Sound, huh? Now, that was a new one.

“Song? As in Siren’s Song?” I asked. “Could sirens be behind this?”

“Perhaps. The infected people are showing signs of being compelled. But I’ve never heard of sirens who could bestow people with new abilities,” Nerissa told me.

“Are you familiar with the drug the Legion sometimes gives its soldiers before they face hell’s army?” Nero asked.

“Yes, it’s an anti-compulsion drug.” She nodded. “Good idea. I’ll try to cook up something.” She held up the first syringe. “But first I need to test each of you. I’ve found the identifying magic in all the infected people, a magic mark in their blood.”

She drew blood from Drake first. “Sorry,” she said after looking at it under her microscope. “You’re infected.”

He glanced at Ivy. “How long until it takes me over?”

“I’m not sure. We’d best lock you up just in case.”

She tested Nero and Harker next. Both were clear.

“I think angels are unlikely to become infected due to the high amount of Nectar in their blood.” She looked up from her microscope and gave me a strange look.

“What?” I asked. It was my blood she was looking at now. “Do I have cooties?”

“You’re clear. But you have an unusually high Nectar count in your blood. And it’s coupled with…Venom.”

“Oh.” I tried to make my response as noncommittal as possible.

“Nectar and Venom, intertwined. I’ve never seen anything like it before.” She chewed on her lower lip. “It could be the infection in a mutated form.”

“No, she’s clear,” Nero told her.

“How do you know?”

“Because we’re linked, so I would know if her magic were infected.”

“So you’re saying she’s…always been like this?” Nerissa began mixing potion ingredients over a small cauldron.

Harker was watching us all very closely.

“You witnessed what she did at Storm Castle, draining the Venom from Basanti. Surviving it. You must have already realized what it meant,” Nero said.

“Yes.” Harker looked at me. “You can wield both light and dark magic.”

Some considered that a magical impossibility. The gods would call it blasphemy.

“What are you going to do about it?” I asked him. “Wait, no. Don’t answer that. I’m not sure I can believe the answer.”

“I never meant to hurt you, Leda. I would never do that.” His eyes darted to Nero. “Are you going to put that in your report?”

No.”

“This is remarkable.” Nerissa held up a vial of sparkling liquid. It looked like carbonated water. “I’ve used Leda’s magic to create something that will hold off the effects of the contagion, at least until her magic breaks down inside the potion. The dark and light mix does a marvelous job of confusing Angel Fever, making it unable to connect.”

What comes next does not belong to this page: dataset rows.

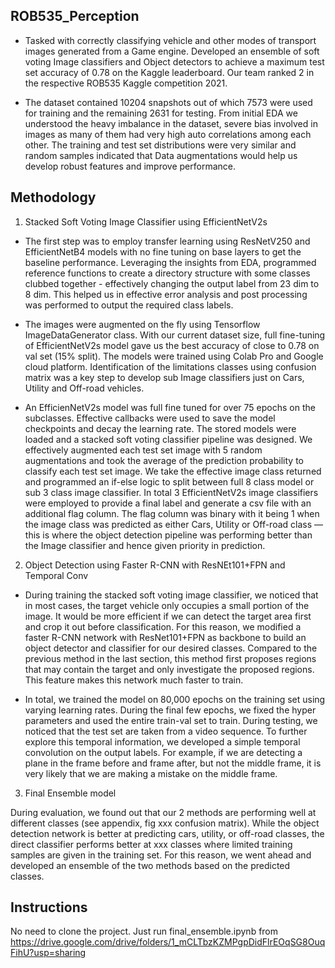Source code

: ## ROB535_Perception
- Tasked with correctly classifying vehicle and other modes of transport images generated from a Game engine. Developed an ensemble of soft voting Image classifiers and Object detectors to achieve a maximum test set accuracy of 0.78 on the Kaggle leaderboard. Our team ranked 2 in the respective ROB535 Kaggle competition 2021.

- The dataset contained 10204 snapshots out of which 7573 were used for training and the remaining 2631 for testing. From initial EDA we understood the heavy imbalance in the dataset, severe bias involved in images as many of them had very high auto correlations among each other. The training and test set distributions were very similar  and random samples indicated that Data augmentations would help us develop robust features and improve performance. 

## Methodology

1. Stacked Soft Voting Image Classifier using EfficientNetV2s

- The first step was to employ transfer learning using ResNetV250 and EfficientNetB4 models with no fine tuning on base layers to get the baseline performance. Leveraging the insights from EDA, programmed reference functions to create a directory structure with some classes clubbed together - effectively changing the output label from 23 dim to 8 dim. This helped us in effective error analysis and post processing was performed to output the required class labels.
  
- The images were augmented on the fly using Tensorflow ImageDataGenerator class. With our current dataset size, full fine-tuning of EfficientNetV2s model gave us the best accuracy of close to 0.78 on val set (15% split). The models were trained using Colab Pro and Google cloud platform. Identification of the limitations classes using confusion matrix was a key step to develop sub Image classifiers just on Cars, Utility and Off-road vehicles. 

- An EfficienNetV2s model was full fine tuned for over 75 epochs on the subclasses. Effective callbacks were used to save the model checkpoints and decay the learning rate. The stored models were loaded and a stacked soft voting classifier pipeline was designed. We effectively augmented each test set image with 5 random augmentations and took the average of the prediction probability to classify each test set image. We take the effective image class returned and programmed an if-else logic to split between full 8 class model or sub 3 class image classifier. In total 3 EfficientNetV2s image classifiers were employed to provide a final label and generate a csv file with an additional flag column. The flag column was binary with it being 1 when the image class was predicted as either Cars, Utility or Off-road class — this is where the object detection pipeline was performing better than the Image classifier and hence given priority in prediction.

2. Object Detection using Faster R-CNN with ResNEt101+FPN and Temporal Conv

- During training the stacked soft voting image classifier, we noticed that in most cases, the target vehicle only occupies a small portion of the image. It would be more efficient if we can detect the target area first and crop it out before classification. For this reason, we modified a faster R-CNN network with ResNet101+FPN as backbone to build an object detector and classifier for our desired classes. Compared to the previous method in the last section, this method first proposes regions that may contain the target and only investigate the proposed regions. This feature makes this network much faster to train. 

- In total, we trained the model on 80,000 epochs on the training set using varying learning rates. During the final few epochs, we fixed the hyper parameters and used the entire train-val set to train. During testing, we noticed that the test set are taken from a video sequence. To further explore this temporal information, we developed a simple temporal convolution on the output labels. For example, if we are detecting a plane in the frame before and frame after, but not the middle frame, it is very likely that we are making a mistake on the middle frame.

3. Final Ensemble model

During evaluation, we found out that our 2 methods are performing well at different classes (see appendix, fig xxx confusion matrix). While the object detection network is better at predicting cars, utility, or off-road classes, the direct classifier performs better at xxx classes where limited training samples are given in the training set. For this reason, we went ahead and developed an ensemble of the two methods based on the predicted classes.

## Instructions
No need to clone the project.
Just run final_ensemble.ipynb from
https://drive.google.com/drive/folders/1_mCLTbzKZMPgpDidFlrEOqSG8OuqFihU?usp=sharing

“So I’m immune?” I asked her.

“Yes. If only my potion made other people immune too. It’s not a cure, but it is a temporary fix. The true cure to the condition is Nectar, but that cure would kill the infected person.” She injected a dose of the potion into her own arm. “But my potion will buy us time to find a true cure.”

“How long?” Harker asked.

“A few hours at most.”

Which meant we had very little time.

Bella ran into the lab. “Leda,” she said, breathless.

“Bella, great timing,” I replied. “We have something that might hold off the Angel Fever. At least for a little while. Bring the supernatural leaders here so we can inoculate them.”

“Stash, half the elementals, and Heather, Constantine Wildman’s other aide, just jumped through the ballroom’s windows,” she said.

“They’re infected?”

She nodded.

“We have to get them back before they spread the infection,” I told everyone.

“It’s too late for that, Leda.”

“What do you mean?” I asked her.

“Come with me and see for yourselves.”

We followed her upstairs, onto the big tiled terrace on the roof. From here, we had a pretty good view of the city. Supernaturals had flooded the streets, running faster than a train, streaming like a river out of the city. And they were all heading toward the Black Plains.